The universe of the Game of Life is an infinite two-dimensional orthogonal grid of square cells, each of which is in one of two possible states, live or dead. Every cell interacts with its eight neighbours, which are the cells that are directly horizontally, vertically, or diagonally adjacent. At each step in time, the following transitions occur:

  1. Any live cell with fewer than two live neighbours dies, as if by loneliness.
  2. Any live cell with more than three live neighbours dies, as if by overcrowding.
  3. Any live cell with two or three live neighbours lives, unchanged, to the next generation.
  4. Any dead cell with exactly three live neighbours comes to life.
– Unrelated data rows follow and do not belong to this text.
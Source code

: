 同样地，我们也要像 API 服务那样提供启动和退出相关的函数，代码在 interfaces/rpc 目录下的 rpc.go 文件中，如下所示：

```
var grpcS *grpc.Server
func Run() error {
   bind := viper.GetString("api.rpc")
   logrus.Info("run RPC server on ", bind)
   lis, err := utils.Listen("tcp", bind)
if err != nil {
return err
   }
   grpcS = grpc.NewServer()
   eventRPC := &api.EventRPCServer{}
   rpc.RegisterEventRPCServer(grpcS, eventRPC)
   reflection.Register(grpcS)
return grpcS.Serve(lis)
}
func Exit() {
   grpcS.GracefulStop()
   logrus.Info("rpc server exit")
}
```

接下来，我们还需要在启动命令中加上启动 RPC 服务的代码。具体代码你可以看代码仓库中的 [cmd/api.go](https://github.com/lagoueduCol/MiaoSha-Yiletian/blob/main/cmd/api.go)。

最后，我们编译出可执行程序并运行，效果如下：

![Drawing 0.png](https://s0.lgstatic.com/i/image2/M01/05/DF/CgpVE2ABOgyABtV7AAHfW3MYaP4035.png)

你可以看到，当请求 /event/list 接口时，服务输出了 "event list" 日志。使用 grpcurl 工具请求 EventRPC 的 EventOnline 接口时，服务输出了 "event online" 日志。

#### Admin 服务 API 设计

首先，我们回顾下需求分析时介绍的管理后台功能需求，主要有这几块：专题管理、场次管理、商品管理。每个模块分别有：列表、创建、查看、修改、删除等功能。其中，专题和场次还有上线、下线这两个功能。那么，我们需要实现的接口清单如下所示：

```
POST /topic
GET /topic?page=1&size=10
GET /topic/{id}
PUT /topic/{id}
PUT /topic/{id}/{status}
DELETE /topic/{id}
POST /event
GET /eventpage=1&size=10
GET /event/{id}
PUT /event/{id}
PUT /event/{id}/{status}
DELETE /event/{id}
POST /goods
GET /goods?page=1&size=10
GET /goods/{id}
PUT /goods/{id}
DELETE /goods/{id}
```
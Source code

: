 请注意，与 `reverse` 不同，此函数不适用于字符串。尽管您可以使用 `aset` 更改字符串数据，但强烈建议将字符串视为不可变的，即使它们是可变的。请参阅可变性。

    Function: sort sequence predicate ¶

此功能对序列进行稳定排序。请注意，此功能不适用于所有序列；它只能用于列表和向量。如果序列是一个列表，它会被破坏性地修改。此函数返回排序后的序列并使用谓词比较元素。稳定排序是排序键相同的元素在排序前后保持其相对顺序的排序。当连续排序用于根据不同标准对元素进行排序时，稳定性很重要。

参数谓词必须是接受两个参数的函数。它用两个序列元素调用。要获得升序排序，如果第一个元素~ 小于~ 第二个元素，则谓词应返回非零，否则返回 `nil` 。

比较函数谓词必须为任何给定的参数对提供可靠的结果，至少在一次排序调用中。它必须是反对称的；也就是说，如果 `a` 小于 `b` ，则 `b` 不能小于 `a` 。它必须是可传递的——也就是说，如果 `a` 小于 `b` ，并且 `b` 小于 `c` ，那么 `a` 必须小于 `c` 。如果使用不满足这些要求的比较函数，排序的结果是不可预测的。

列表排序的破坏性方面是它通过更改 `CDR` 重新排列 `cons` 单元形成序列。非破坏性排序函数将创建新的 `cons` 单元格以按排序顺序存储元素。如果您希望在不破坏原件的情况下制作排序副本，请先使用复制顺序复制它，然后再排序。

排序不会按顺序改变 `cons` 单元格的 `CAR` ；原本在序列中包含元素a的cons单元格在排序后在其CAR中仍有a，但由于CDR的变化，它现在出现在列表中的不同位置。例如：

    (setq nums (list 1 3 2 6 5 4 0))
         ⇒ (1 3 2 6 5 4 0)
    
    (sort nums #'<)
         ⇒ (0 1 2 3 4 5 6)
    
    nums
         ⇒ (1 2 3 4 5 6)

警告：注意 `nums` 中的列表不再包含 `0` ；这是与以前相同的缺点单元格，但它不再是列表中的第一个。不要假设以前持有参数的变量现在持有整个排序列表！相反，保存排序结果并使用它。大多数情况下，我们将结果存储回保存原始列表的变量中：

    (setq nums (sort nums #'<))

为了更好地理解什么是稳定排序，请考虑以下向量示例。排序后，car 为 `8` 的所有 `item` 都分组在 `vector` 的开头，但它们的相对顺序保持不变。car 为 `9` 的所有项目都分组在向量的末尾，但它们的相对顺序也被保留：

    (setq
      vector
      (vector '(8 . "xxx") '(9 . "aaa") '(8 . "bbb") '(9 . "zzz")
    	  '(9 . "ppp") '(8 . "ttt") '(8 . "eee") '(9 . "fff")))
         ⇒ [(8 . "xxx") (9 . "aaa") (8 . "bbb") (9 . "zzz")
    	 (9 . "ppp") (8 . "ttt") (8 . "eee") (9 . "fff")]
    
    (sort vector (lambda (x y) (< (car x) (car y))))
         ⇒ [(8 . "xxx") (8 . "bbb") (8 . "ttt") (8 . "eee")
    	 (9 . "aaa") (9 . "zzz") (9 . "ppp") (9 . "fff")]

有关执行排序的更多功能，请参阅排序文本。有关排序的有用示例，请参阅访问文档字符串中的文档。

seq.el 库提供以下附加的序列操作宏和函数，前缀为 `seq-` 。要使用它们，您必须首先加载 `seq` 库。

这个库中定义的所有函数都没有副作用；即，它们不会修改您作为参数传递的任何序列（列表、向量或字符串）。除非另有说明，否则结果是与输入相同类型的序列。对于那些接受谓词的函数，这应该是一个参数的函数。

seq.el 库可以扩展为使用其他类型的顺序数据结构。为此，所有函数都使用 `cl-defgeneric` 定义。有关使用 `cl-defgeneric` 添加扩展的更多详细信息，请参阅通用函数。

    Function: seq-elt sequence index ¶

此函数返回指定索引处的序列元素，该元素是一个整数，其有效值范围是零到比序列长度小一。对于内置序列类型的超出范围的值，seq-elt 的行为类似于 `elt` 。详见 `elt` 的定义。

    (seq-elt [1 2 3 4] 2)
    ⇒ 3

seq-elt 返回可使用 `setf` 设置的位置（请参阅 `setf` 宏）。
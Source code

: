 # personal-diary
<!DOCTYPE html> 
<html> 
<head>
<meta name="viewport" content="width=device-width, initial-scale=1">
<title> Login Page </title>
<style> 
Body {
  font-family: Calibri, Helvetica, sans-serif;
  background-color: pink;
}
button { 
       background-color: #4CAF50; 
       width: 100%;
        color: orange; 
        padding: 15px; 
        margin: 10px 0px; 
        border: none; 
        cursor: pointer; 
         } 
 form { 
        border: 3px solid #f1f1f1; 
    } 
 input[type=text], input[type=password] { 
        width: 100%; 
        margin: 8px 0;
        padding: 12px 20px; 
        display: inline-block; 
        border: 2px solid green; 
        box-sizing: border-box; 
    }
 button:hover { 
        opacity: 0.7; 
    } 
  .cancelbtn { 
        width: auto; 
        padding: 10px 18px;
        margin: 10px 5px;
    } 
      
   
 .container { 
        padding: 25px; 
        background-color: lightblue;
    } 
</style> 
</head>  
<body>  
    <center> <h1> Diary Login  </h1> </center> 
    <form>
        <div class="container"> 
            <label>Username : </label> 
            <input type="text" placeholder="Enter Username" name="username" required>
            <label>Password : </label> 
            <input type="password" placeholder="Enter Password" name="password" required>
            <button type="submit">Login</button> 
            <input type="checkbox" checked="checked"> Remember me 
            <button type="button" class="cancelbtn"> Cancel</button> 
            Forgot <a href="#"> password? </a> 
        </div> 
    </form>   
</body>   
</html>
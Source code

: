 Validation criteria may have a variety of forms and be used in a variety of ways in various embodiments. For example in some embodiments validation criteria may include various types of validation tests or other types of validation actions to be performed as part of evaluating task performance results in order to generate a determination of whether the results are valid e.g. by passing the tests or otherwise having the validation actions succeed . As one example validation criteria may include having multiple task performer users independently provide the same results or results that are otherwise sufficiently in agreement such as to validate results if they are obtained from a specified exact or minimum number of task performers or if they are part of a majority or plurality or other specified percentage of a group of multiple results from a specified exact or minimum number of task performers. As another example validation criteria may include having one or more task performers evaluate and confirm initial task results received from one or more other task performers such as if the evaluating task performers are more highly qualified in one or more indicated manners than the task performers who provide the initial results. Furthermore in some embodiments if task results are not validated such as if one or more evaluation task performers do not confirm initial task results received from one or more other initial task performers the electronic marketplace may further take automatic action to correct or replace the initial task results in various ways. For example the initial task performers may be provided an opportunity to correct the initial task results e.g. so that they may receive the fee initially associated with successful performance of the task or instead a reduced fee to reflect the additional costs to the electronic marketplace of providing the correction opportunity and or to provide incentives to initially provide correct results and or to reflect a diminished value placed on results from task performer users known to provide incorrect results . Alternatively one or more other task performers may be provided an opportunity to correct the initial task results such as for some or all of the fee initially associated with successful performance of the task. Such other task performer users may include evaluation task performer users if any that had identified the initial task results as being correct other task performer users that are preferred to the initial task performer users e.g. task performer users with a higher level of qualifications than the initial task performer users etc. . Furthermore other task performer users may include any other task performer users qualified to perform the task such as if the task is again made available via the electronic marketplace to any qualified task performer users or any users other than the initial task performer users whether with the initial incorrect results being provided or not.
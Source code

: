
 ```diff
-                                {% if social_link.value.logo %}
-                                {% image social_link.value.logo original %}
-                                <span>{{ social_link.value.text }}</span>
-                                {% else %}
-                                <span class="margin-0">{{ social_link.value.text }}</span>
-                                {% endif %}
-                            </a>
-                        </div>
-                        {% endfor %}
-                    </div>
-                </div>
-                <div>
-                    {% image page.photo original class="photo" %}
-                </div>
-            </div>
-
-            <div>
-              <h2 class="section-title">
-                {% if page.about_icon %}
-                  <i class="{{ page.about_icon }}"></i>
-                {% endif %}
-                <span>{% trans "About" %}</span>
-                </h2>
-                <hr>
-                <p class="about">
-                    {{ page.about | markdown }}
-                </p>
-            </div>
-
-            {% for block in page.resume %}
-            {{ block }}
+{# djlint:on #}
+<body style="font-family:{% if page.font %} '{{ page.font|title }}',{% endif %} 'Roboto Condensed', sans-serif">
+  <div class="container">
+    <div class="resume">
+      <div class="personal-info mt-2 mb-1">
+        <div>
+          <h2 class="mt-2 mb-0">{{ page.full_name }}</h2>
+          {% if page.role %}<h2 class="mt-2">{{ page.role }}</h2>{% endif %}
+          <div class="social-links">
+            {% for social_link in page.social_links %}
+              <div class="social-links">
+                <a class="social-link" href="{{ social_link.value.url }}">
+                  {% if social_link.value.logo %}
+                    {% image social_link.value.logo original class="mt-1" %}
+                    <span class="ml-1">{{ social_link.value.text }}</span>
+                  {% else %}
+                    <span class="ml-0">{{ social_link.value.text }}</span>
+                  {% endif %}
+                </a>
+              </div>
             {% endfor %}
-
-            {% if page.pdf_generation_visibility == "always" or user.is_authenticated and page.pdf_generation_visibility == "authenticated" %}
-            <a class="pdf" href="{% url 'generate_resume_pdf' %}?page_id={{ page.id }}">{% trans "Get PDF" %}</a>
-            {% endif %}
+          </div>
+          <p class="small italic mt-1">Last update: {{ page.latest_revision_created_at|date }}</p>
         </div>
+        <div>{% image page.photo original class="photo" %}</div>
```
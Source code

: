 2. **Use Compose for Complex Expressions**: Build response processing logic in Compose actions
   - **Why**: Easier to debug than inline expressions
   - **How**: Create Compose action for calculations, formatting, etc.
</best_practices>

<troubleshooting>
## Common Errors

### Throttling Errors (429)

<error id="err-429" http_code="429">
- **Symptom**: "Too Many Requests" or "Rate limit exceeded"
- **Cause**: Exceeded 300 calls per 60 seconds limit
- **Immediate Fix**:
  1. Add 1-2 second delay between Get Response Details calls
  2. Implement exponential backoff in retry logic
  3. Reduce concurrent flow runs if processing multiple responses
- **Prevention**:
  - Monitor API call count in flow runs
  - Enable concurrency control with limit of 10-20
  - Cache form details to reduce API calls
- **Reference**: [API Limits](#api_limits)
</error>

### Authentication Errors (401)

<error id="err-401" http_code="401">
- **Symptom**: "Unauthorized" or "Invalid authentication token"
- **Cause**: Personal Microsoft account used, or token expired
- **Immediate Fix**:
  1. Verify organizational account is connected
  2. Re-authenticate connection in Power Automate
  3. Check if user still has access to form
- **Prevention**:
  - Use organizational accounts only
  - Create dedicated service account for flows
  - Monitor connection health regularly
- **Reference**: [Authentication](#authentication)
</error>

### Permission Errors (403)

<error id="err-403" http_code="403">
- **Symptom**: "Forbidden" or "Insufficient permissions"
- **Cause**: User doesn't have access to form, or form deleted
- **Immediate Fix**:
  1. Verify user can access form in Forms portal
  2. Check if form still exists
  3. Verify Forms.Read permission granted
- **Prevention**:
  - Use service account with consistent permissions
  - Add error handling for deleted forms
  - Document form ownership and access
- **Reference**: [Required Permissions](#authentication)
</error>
The initial pattern constitutes the 'seed' of the system. The first generation is created by applying the above rules simultaneously to every cell in the seed - births and deaths happen simultaneously, and the discrete moment at which this happens is sometimes called a tick. (In other words, each generation is a pure function of the one before.) The rules continue to be applied repeatedly to create further generations.

Solution

This seems very simplistic and straightforward problem at first, but when thought about, is very interesting and intriguing. Through the following sections, I'll elaborate what I have implemented in the code and what was the thought process behind everything.

The most obvious solution

We've been given a grid. Every cell's state is coming from nine cells: eight neighbours and one itself - that too from the previous step. The cells in a particular state don't affect each other, until used for obtaining next step.

The obvious solution over here is to just create an empty grid of the same given size whose cells' values will come from the given grid. This can easily be done by creating a 2-D array (new_array) and filling the values by iterating over its cells.

new_array[i][j] = F(array[i][j], count_of_alive_neighbours)

Here F() is a function which gives value according to the given rules. In the code, these functions are defined in state_functions.py.

Infinite-ness

I need a data-structure to hold the values of the matrix. 2-D array seemed an obvious choice, but the problem states that it's infinite two-dimensional orthogonal grid.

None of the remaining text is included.